PANoptosis is a recently proposed PCD that highlights the crosstalk and coordination among apoptosis, necroptosis, and pyroptosis pathways, which are interconnected via shared regulatory proteins and signaling pathways ^[93][96]. In combination with inflammatory cytokine-induced signaling through death domain-containing receptors, activated PRRs initiate this highly interconnected form of cell death, PANoptosis. PANoptosis has been linked to the development of multiple systemic diseases, including infectious diseases, cancers, neurodegenerative diseases, and inflammatory diseases ^[94][97]. An accumulation of recent studies performed bioinformatics analysis of expression data of PANoptosis-related genes (PRGs) based on online databases.

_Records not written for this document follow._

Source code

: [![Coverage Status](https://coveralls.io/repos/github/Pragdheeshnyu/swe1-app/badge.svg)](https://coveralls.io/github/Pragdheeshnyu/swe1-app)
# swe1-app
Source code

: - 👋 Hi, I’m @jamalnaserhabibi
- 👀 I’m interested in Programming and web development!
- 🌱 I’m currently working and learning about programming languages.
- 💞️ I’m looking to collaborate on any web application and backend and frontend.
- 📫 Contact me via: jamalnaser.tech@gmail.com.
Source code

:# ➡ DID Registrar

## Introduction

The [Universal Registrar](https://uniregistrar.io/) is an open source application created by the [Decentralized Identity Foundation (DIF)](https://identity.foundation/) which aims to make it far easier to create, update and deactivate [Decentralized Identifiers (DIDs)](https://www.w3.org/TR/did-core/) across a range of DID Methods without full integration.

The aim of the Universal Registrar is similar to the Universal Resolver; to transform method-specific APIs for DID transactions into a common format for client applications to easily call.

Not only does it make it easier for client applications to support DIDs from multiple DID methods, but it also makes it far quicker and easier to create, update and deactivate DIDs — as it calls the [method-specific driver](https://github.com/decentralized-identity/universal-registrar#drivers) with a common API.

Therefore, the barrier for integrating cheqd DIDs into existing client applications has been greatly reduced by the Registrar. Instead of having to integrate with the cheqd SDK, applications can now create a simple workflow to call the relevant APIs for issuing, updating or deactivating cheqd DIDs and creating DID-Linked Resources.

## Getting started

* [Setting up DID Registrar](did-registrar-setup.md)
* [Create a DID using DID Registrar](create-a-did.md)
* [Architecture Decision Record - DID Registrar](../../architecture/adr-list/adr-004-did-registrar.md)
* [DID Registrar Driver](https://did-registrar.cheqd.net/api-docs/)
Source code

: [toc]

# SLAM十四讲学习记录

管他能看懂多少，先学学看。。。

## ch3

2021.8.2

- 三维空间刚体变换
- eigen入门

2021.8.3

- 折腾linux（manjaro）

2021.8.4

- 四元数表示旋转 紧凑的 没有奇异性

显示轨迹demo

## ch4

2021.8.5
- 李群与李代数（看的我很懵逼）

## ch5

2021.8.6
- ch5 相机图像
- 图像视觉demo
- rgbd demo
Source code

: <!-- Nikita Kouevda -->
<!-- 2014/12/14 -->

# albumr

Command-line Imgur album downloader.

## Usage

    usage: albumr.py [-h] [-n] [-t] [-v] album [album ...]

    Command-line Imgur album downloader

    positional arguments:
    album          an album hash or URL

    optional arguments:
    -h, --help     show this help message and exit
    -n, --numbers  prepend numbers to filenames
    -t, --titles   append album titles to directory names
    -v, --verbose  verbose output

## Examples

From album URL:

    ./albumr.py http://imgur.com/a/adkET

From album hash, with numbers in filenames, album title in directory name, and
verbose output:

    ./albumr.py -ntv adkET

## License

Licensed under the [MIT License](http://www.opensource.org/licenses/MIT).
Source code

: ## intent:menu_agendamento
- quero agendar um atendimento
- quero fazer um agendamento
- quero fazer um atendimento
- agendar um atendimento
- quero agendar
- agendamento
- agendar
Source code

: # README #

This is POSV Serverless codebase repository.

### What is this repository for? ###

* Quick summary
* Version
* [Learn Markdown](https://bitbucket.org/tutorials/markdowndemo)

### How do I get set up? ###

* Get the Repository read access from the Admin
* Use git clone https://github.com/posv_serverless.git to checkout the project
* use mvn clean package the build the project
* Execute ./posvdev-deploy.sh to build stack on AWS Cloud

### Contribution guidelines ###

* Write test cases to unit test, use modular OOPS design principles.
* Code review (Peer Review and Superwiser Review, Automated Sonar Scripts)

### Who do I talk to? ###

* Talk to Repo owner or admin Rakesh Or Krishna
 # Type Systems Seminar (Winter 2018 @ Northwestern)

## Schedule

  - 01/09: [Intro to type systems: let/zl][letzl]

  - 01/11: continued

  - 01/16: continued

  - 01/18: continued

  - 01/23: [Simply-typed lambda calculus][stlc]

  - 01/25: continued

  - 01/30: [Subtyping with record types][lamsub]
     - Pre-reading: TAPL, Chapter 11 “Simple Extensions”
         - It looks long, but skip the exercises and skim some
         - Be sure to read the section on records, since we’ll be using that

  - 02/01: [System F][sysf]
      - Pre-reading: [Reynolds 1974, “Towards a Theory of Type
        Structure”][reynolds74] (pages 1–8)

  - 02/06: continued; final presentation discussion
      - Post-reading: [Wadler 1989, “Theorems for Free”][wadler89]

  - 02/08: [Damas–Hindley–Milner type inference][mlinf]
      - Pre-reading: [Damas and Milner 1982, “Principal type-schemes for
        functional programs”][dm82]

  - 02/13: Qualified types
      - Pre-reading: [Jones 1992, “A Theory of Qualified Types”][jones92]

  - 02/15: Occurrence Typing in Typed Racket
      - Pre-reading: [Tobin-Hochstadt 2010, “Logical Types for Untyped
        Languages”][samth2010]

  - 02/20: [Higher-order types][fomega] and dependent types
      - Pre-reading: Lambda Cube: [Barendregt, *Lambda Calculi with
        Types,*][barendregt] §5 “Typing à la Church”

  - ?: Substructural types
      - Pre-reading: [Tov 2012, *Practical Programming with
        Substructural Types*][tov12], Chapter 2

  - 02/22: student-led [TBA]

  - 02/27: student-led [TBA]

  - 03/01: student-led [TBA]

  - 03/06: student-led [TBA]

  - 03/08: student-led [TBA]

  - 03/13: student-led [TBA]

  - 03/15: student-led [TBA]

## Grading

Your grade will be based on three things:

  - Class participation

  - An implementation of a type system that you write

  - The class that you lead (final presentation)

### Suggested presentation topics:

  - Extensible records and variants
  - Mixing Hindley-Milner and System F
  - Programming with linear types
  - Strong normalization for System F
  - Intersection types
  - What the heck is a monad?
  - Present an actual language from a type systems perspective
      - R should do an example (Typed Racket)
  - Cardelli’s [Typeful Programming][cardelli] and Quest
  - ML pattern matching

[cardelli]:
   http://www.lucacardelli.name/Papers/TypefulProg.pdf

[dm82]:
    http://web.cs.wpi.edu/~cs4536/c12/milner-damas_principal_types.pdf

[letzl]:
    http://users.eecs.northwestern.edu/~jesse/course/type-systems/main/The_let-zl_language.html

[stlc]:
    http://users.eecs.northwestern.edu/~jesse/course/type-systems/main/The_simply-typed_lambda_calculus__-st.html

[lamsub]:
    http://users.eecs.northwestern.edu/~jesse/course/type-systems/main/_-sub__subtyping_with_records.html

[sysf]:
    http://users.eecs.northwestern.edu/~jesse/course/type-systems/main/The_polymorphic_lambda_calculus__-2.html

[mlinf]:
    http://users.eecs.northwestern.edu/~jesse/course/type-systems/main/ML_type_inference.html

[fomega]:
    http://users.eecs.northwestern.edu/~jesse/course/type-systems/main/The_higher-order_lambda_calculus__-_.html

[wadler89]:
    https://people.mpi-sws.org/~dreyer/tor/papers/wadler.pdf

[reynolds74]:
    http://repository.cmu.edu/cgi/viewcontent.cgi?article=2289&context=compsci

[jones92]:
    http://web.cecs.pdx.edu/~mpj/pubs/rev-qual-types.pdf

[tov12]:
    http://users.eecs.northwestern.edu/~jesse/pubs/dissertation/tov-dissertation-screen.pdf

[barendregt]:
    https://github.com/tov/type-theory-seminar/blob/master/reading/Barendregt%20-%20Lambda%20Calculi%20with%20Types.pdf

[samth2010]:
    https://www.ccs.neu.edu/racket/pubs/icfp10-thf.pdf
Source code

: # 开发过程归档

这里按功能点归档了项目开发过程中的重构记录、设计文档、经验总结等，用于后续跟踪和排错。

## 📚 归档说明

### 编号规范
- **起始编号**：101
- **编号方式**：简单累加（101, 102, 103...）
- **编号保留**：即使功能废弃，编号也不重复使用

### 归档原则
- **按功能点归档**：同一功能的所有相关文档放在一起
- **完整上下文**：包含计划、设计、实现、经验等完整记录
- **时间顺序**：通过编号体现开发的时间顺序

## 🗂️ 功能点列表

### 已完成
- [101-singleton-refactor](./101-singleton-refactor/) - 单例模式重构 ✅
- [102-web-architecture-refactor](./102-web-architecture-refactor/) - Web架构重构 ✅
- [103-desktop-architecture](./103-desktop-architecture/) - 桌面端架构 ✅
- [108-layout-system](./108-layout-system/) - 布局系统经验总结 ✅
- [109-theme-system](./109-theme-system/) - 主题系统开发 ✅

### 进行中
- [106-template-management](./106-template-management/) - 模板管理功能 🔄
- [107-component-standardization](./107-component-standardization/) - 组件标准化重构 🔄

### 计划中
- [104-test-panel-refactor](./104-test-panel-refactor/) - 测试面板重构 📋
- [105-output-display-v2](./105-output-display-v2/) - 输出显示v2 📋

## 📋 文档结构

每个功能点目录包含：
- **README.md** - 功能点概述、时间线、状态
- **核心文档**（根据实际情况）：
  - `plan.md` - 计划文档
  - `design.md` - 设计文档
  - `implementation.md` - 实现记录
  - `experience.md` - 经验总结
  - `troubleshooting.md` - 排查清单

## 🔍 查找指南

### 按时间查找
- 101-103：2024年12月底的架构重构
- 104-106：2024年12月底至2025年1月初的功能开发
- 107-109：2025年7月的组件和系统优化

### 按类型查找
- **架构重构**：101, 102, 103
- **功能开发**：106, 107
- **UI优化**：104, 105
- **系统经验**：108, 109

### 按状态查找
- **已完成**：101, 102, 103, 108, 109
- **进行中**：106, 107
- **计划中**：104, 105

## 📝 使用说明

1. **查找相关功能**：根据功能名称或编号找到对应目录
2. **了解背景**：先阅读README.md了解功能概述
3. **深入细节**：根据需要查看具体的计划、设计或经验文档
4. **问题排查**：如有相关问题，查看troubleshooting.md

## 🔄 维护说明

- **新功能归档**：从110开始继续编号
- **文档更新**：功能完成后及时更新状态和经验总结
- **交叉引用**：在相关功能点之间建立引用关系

They identified several PRGs correlated with patient survival, immune responses, and/or cancer-related biological processes. PRGs were used to construct PANoptosis signatures and significantly predicted the prognosis and immunotherapeutic response of several cancers, including pancreatic cancer, colon cancer, gastric cancer, and prostate adenocarcinoma (PRAD) ^{[95][96][97][98]}[22,98,99,100]. However, in vivo and in vitro experiments on prostate cancer and PANoptosis have not been performed.